*WORK INSTRUCTIONS:* Could you print each entry below verbatim while omitting the pictures?

*RECORD EXCERPTS:*
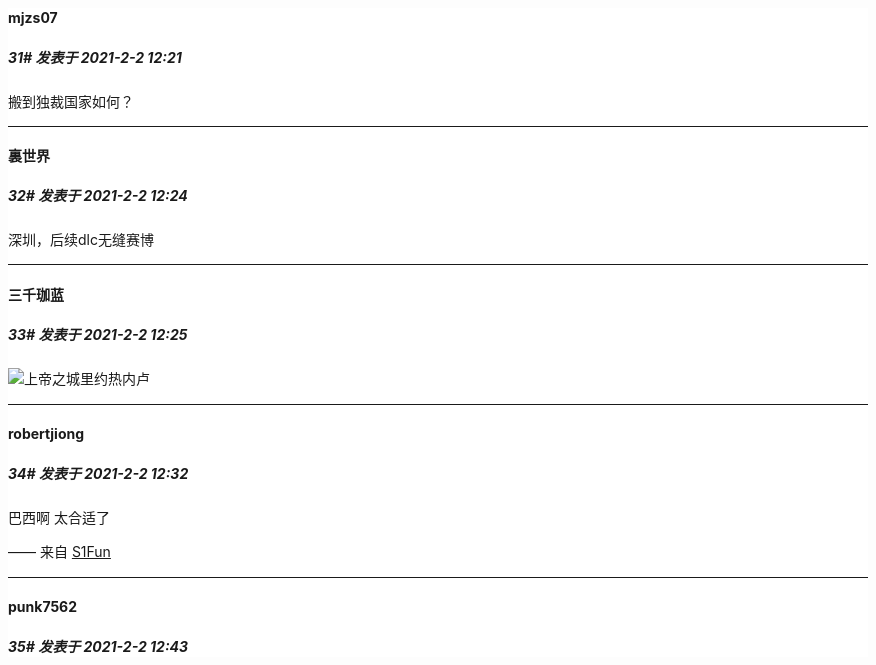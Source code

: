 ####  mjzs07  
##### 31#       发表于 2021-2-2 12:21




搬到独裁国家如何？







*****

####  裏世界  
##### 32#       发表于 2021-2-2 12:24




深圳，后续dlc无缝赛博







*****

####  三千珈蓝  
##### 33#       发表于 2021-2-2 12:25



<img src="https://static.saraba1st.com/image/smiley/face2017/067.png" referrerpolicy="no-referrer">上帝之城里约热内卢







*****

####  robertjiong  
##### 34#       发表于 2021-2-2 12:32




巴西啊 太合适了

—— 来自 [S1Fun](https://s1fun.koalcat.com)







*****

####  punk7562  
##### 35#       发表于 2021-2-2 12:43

*ANSWER SPACE:*
Source code

: ####  mjzs07  
##### 31#       发表于 2021-2-2 12:21




搬到独裁国家如何？







*****

####  裏世界  
##### 32#       发表于 2021-2-2 12:24




深圳，后续dlc无缝赛博







*****

####  三千珈蓝  
##### 33#       发表于 2021-2-2 12:25



<img src="https://static.saraba1st.com/image/smiley/face2017/067.png" referrerpolicy="no-referrer">上帝之城里约热内卢







*****

####  robertjiong  
##### 34#       发表于 2021-2-2 12:32




巴西啊 太合适了

—— 来自 [S1Fun](https://s1fun.koalcat.com)







*****

####  punk7562  
##### 35#       发表于 2021-2-2 12:43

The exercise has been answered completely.